# P-1245. An Open-Label Phase 1 Study to Evaluate the Effect of Multiple Doses of Rifabutin on the Single-Dose Pharmacokinetics of Ulonivirine in Adults without HIV

**Authors:** Makeda Robinson, Randolph P Matthews, Bhargava Kandala, Akshita Chawla, Arinjita Bhattacharyya, Carol Cannon, Andrea Schaeffer, Allen Hunt, S Aubrey Stoch, Jesse C Nussbaum

PMC · DOI: 10.1093/ofid/ofaf695.1437 · 2026-01-11

## TL;DR

This study examines how rifabutin affects the drug levels of ulonivirine in non-HIV adults, finding a modest reduction that is not clinically significant.

## Contribution

The study provides new empirical evidence on the pharmacokinetic interaction between ulonivirine and rifabutin in non-HIV patients.

## Key findings

- Rifabutin modestly reduced ulonivirine exposure, with a geometric mean ratio of 0.63 for C168.
- Ulonivirine was generally well tolerated when administered alone or with rifabutin.
- Adverse events were primarily related to rifabutin, with no clinically meaningful changes in other safety assessments.

## Abstract

Ulonivirine (ULO; MK-8507), a nonnucleoside reverse transcriptase inhibitor, is in development with islatravir as an oral weekly HIV-1 treatment. Rifabutin is a moderate inducer of CYP3A4; thus, coadministration with ULO could potentially lead to decreased ULO exposure. This Phase 1 study was conducted to investigate the effects of rifabutin on the pharmacokinetics (PK) of ULO.

The interaction between ULO and rifabutin was assessed in an open-label, 2-period, fixed-sequence study in adults without HIV. In Period 1, a single dose of ULO 400 mg was given on Day 1. In Period 2, rifabutin 300 mg was given daily for 27 days, and, on Day 14, participants received a single dose of ULO 400 mg. Samples were collected for plasma PK and urine M9 metabolite analysis. To assess the interaction between ULO and rifabutin, the ratio of ULO concentrations (C168) with and without coadministration of rifabutin were calculated. The interaction was considered not clinically meaningful if the lower bound of 90% CI of the true geometric mean ratio (GMR; ULO + rifabutin/ULO) for C168 was above 0.5. Safety was monitored by clinical (physical examination, vital signs, electrocardiograms) and laboratory assessments.

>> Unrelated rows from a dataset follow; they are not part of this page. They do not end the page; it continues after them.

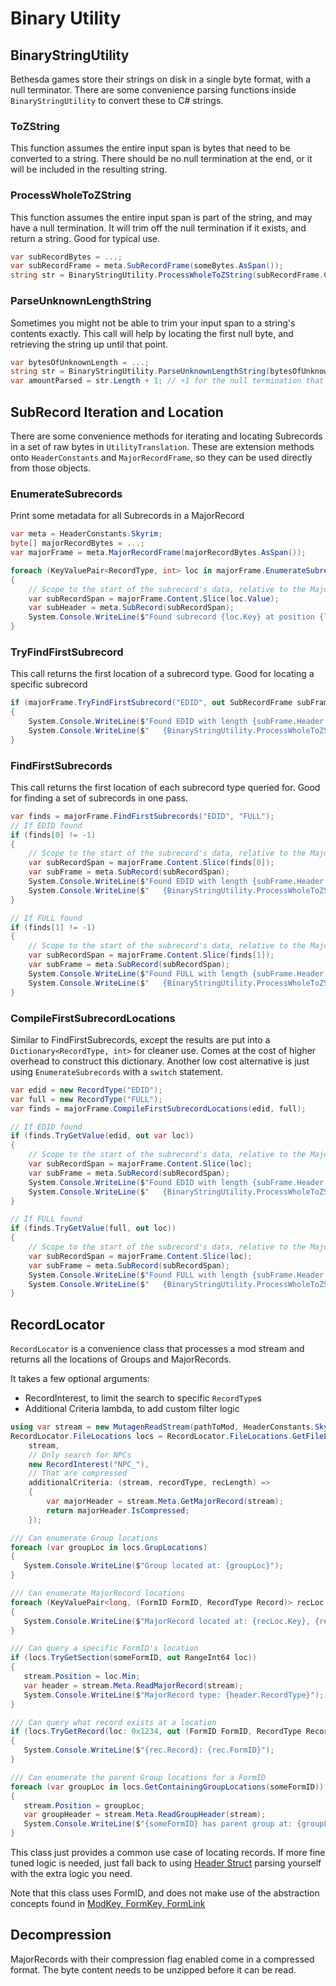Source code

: # Binary Utility
## BinaryStringUtility
Bethesda games store their strings on disk in a single byte format, with a null terminator.  There are some convenience parsing functions inside `BinaryStringUtility` to convert these to C# strings.

### ToZString
This function assumes the entire input span is bytes that need to be converted to a string.  There should be no null termination at the end, or it will be included in the resulting string.

### ProcessWholeToZString
This function assumes the entire input span is part of the string, and may have a null termination.  It will trim off the null termination if it exists, and return a string.  Good for typical use.
```cs
var subRecordBytes = ...;
var subRecordFrame = meta.SubRecordFrame(someBytes.AsSpan());
string str = BinaryStringUtility.ProcessWholeToZString(subRecordFrame.Content);
```

### ParseUnknownLengthString
Sometimes you might not be able to trim your input span to a string's contents exactly.  This call will help by locating the first null byte, and retrieving the string up until that point.
```cs
var bytesOfUnknownLength = ...;
string str = BinaryStringUtility.ParseUnknownLengthString(bytesOfUnknownLength.AsSpan());
var amountParsed = str.Length + 1; // +1 for the null termination that was trimmed
```


## SubRecord Iteration and Location
There are some convenience methods for iterating and locating Subrecords in a set of raw bytes in `UtilityTranslation`.  These are extension methods onto `HeaderConstants` and `MajorRecordFrame`, so they can be used directly from those objects.

### EnumerateSubrecords
Print some metadata for all Subrecords in a MajorRecord
```cs
var meta = HeaderConstants.Skyrim;
byte[] majorRecordBytes = ...;
var majorFrame = meta.MajorRecordFrame(majorRecordBytes.AsSpan());

foreach (KeyValuePair<RecordType, int> loc in majorFrame.EnumerateSubrecords())
{
    // Scope to the start of the subrecord's data, relative to the MajorRecord content
    var subRecordSpan = majorFrame.Content.Slice(loc.Value);
    var subHeader = meta.SubRecord(subRecordSpan);
    System.Console.WriteLine($"Found subrecord {loc.Key} at position {loc.Value}, with length {subHeader.ContentLength}");
}
```

### TryFindFirstSubrecord
This call returns the first location of a subrecord type.  Good for locating a specific subrecord
```cs
if (majorFrame.TryFindFirstSubrecord("EDID", out SubRecordFrame subFrame))
{
    System.Console.WriteLine($"Found EDID with length {subFrame.Header.ContentLength}: ");
    System.Console.WriteLine($"   {BinaryStringUtility.ProcessWholeToZString(subFrame.Content)}");
}
```

### FindFirstSubrecords
This call returns the first location of each subrecord type queried for.  Good for finding a set of subrecords in one pass.
```cs
var finds = majorFrame.FindFirstSubrecords("EDID", "FULL");
// If EDID found
if (finds[0] != -1)
{
    // Scope to the start of the subrecord's data, relative to the MajorRecord content
    var subRecordSpan = majorFrame.Content.Slice(finds[0]);
    var subFrame = meta.SubRecord(subRecordSpan);
    System.Console.WriteLine($"Found EDID with length {subFrame.Header.ContentLength}: ");
    System.Console.WriteLine($"   {BinaryStringUtility.ProcessWholeToZString(subFrame.Content)}");
}

// If FULL found
if (finds[1] != -1)
{
    // Scope to the start of the subrecord's data, relative to the MajorRecord content
    var subRecordSpan = majorFrame.Content.Slice(finds[1]);
    var subFrame = meta.SubRecord(subRecordSpan);
    System.Console.WriteLine($"Found FULL with length {subFrame.Header.ContentLength}: ");
    System.Console.WriteLine($"   {BinaryStringUtility.ProcessWholeToZString(subFrame.Content)}");
}
```

### CompileFirstSubrecordLocations
Similar to FindFirstSubrecords, except the results are put into a `Dictionary<RecordType, int>` for cleaner use.  Comes at the cost of higher overhead to construct this dictionary.  Another low cost alternative is just using `EnumerateSubrecords` with a `switch` statement.

```cs
var edid = new RecordType("EDID");
var full = new RecordType("FULL");
var finds = majorFrame.CompileFirstSubrecordLocations(edid, full);

// If EDID found
if (finds.TryGetValue(edid, out var loc))
{
    // Scope to the start of the subrecord's data, relative to the MajorRecord content
    var subRecordSpan = majorFrame.Content.Slice(loc);
    var subFrame = meta.SubRecord(subRecordSpan);
    System.Console.WriteLine($"Found EDID with length {subFrame.Header.ContentLength}: ");
    System.Console.WriteLine($"   {BinaryStringUtility.ProcessWholeToZString(subFrame.Content)}");
}

// If FULL found
if (finds.TryGetValue(full, out loc))
{
    // Scope to the start of the subrecord's data, relative to the MajorRecord content
    var subRecordSpan = majorFrame.Content.Slice(loc);
    var subFrame = meta.SubRecord(subRecordSpan);
    System.Console.WriteLine($"Found FULL with length {subFrame.Header.ContentLength}: ");
    System.Console.WriteLine($"   {BinaryStringUtility.ProcessWholeToZString(subFrame.Content)}");
}
```

## RecordLocator
`RecordLocator` is a convenience class that processes a mod stream and returns all the locations of Groups and MajorRecords.


It takes a few optional arguments:

- RecordInterest, to limit the search to specific `RecordType`s
- Additional Criteria lambda, to add custom filter logic

```cs
using var stream = new MutagenReadStream(pathToMod, HeaderConstants.Skyrim);
RecordLocator.FileLocations locs = RecordLocator.FileLocations.GetFileLocations(
    stream,
    // Only search for NPCs
    new RecordInterest("NPC_"),
    // That are compressed
    additionalCriteria: (stream, recordType, recLength) =>
    {
        var majorHeader = stream.Meta.GetMajorRecord(stream);
        return majorHeader.IsCompressed;
    });

/// Can enumerate Group locations
foreach (var groupLoc in locs.GrupLocations)
{
   System.Console.WriteLine($"Group located at: {groupLoc}");
}

/// Can enumerate MajorRecord locations
foreach (KeyValuePair<long, (FormID FormID, RecordType Record)> recLoc in locs.ListedRecords)
{
   System.Console.WriteLine($"MajorRecord located at: {recLoc.Key}, {recLoc.Value.FormID}");
}

/// Can query a specific FormID's location
if (locs.TryGetSection(someFormID, out RangeInt64 loc))
{
   stream.Position = loc.Min;
   var header = stream.Meta.ReadMajorRecord(stream);
   System.Console.WriteLine($"MajorRecord type: {header.RecordType}");
}

/// Can query what record exists at a location
if (locs.TryGetRecord(loc: 0x1234, out (FormID FormID, RecordType Record) rec))
{
   System.Console.WriteLine($"{rec.Record}: {rec.FormID}");
}

/// Can enumerate the parent Group locations for a FormID
foreach (var groupLoc in locs.GetContainingGroupLocations(someFormID))
{
   stream.Position = groupLoc;
   var groupHeader = stream.Meta.ReadGroupHeader(stream);
   System.Console.WriteLine($"{someFormID} has parent group at: {groupLoc}.  Type: {groupHeader.GroupType}");
}
```

This class just provides a common use case of locating records.  If more fine tuned logic is needed, just fall back to using [Header Struct](Header-Structs.md) parsing yourself with the extra logic you need.

Note that this class uses FormID, and does not make use of the abstraction concepts found in [ModKey, FormKey, FormLink](../plugins/ModKey,%20FormKey,%20FormLink.md)

## Decompression
MajorRecords with their compression flag enabled come in a compressed format.  The byte content needs to be unzipped before it can be read.
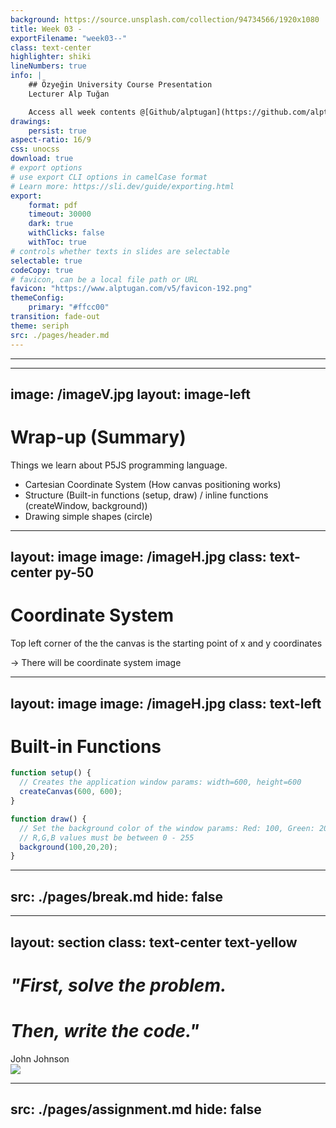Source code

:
 ```yaml
---
background: https://source.unsplash.com/collection/94734566/1920x1080
title: Week 03 -
exportFilename: "week03--"
class: text-center
highlighter: shiki
lineNumbers: true
info: |
    ## Özyeğin University Course Presentation
    Lecturer Alp Tuğan

    Access all week contents @[Github/alptugan](https://github.com/alptugan/Slidev_Presentations)
drawings:
    persist: true
aspect-ratio: 16/9
css: unocss
download: true
# export options
# use export CLI options in camelCase format
# Learn more: https://sli.dev/guide/exporting.html
export:
    format: pdf
    timeout: 30000
    dark: true
    withClicks: false
    withToc: true
# controls whether texts in slides are selectable
selectable: true
codeCopy: true
# favicon, can be a local file path or URL
favicon: "https://www.alptugan.com/v5/favicon-192.png"
themeConfig:
    primary: "#ffcc00"
transition: fade-out
theme: seriph
src: ./pages/header.md
---
```


---

<Toc :columns="2"/>



---
image: /imageV.jpg
layout: image-left
---


# Wrap-up (Summary)

Things we learn about P5JS programming language.
- Cartesian Coordinate System (How canvas positioning works)
- Structure (Built-in functions (setup, draw) / inline functions (createWindow, background))
- Drawing simple shapes (circle)



---
layout: image
image: /imageH.jpg
class: text-center py-50
---

# Coordinate System

Top left corner of the the canvas is the starting point of x and y coordinates

-> There will be coordinate system image


---
layout: image
image: /imageH.jpg
class: text-left
---

# Built-in Functions
```js {0|1,4|6,10|3|6|6,10|7|8|9|10|6|7|8|9|10|6|7|8|9|10|6|7|8|9|10} {lines:true, startLine:1} 
function setup() {
  // Creates the application window params: width=600, height=600
  createCanvas(600, 600);
}

function draw() {
  // Set the background color of the window params: Red: 100, Green: 20, Blue: 20
  // R,G,B values must be between 0 - 255
  background(100,20,20);
}
```

---
src: ./pages/break.md
hide: false
---



---
layout: section
class: text-center text-yellow 
---

# *"First, solve the problem.*
# *Then, write the code."*
<div pt-10 text-gray>John Johnson</div>

<img class='bgCover' src='/grad-bg3.jpg'/>


---
src: ./pages/assignment.md
hide: false
---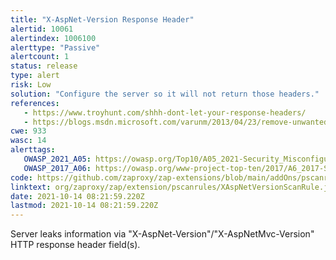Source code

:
 ```yaml
---
title: "X-AspNet-Version Response Header"
alertid: 10061
alertindex: 1006100
alerttype: "Passive"
alertcount: 1
status: release
type: alert
risk: Low
solution: "Configure the server so it will not return those headers."
references:
   - https://www.troyhunt.com/shhh-dont-let-your-response-headers/
   - https://blogs.msdn.microsoft.com/varunm/2013/04/23/remove-unwanted-http-response-headers/
cwe: 933
wasc: 14
alerttags: 
   OWASP_2021_A05: https://owasp.org/Top10/A05_2021-Security_Misconfiguration/
   OWASP_2017_A06: https://owasp.org/www-project-top-ten/2017/A6_2017-Security_Misconfiguration.html
code: https://github.com/zaproxy/zap-extensions/blob/main/addOns/pscanrules/src/main/java/org/zaproxy/zap/extension/pscanrules/XAspNetVersionScanRule.java
linktext: org/zaproxy/zap/extension/pscanrules/XAspNetVersionScanRule.java
date: 2021-10-14 08:21:59.220Z
lastmod: 2021-10-14 08:21:59.220Z
---
```

Server leaks information via "X-AspNet-Version"/"X-AspNetMvc-Version" HTTP response header field(s).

Twelve participants (8 males, 5 White) were enrolled; median age was 39.5 years (range 20-65). When ULO was coadministered with multiple doses of rifabutin, t1/2 decreased from 84.9 hours for ULO alone to 68.0 hours for ULO + rifabutin (Table). The GMRs (90% CI) for C168 and area under the concentration-time curve from time 0 to infinity (AUC0-inf) were 0.63 (0.54-0.75) and 0.77 (0.68-0.86), respectively. Six participants discontinued due to adverse events (AEs) related to rifabutin (n=5; leukopenia [n=4], thrombocytopenia [n=2], fever [n=1]) or ULO + rifabutin (n=1; myalgia). Two participants who received ULO alone experienced AEs considered related to ULO (upper abdominal pain and constipation). The most frequently reported AE for participants who received ULO + rifabutin was headache (n=3), considered related to study intervention. There were no clinically meaningful changes in other safety assessments.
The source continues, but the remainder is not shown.